(TASK MATERIAL Opens)
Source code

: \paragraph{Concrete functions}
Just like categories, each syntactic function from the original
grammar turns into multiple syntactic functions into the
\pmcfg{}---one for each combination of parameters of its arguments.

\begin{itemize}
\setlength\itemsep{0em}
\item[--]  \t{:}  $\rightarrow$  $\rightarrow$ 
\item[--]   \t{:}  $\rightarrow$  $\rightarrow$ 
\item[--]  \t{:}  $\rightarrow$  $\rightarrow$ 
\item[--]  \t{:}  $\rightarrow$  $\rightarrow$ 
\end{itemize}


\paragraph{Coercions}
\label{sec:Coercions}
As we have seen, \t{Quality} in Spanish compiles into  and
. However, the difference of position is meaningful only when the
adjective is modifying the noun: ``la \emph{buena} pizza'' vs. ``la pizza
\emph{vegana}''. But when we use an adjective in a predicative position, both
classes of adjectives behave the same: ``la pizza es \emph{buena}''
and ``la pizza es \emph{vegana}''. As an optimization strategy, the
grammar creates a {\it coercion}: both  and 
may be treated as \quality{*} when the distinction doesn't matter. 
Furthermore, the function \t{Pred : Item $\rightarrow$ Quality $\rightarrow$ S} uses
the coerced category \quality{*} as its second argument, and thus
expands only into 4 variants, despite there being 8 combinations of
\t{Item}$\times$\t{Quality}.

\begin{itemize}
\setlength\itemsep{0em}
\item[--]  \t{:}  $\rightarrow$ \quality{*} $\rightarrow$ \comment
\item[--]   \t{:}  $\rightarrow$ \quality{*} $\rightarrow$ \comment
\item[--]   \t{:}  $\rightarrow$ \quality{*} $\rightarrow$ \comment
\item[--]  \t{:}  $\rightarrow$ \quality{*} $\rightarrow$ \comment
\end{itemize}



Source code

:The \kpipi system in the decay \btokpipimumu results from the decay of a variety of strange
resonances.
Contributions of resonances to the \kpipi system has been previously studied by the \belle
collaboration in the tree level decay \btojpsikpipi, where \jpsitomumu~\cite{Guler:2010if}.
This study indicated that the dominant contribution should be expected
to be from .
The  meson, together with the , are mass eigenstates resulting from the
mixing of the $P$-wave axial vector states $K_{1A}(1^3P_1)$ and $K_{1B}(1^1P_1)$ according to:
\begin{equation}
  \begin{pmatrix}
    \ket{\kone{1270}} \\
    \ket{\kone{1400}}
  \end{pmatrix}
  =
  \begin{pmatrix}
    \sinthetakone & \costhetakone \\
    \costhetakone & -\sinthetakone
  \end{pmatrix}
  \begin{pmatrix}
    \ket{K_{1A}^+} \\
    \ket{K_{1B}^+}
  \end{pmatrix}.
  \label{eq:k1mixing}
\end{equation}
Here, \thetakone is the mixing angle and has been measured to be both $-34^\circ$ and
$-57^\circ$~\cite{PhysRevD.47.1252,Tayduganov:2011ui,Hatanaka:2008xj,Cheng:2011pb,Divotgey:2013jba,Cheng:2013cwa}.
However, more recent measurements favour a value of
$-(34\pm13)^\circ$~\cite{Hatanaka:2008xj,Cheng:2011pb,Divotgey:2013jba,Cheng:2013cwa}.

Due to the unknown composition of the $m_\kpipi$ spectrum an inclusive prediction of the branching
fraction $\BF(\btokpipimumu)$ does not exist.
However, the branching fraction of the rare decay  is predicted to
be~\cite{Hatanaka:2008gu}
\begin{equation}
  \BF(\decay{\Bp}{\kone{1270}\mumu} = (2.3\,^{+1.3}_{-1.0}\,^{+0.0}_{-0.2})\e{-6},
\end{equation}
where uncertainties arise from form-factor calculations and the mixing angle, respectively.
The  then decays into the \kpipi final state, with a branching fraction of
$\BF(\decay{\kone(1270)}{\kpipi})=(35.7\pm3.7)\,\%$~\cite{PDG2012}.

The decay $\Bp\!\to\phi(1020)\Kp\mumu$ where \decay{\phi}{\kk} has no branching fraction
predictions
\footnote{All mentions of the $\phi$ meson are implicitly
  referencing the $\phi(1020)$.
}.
(TASK MATERIAL Closes)
- WHAT IS REQUIRED -
If a line in the data contains the string "with", copy it.

- ANSWER SECTION -
The  meson, together with the , are mass eigenstates resulting from the
The  then decays into the \kpipi final state, with a branching fraction of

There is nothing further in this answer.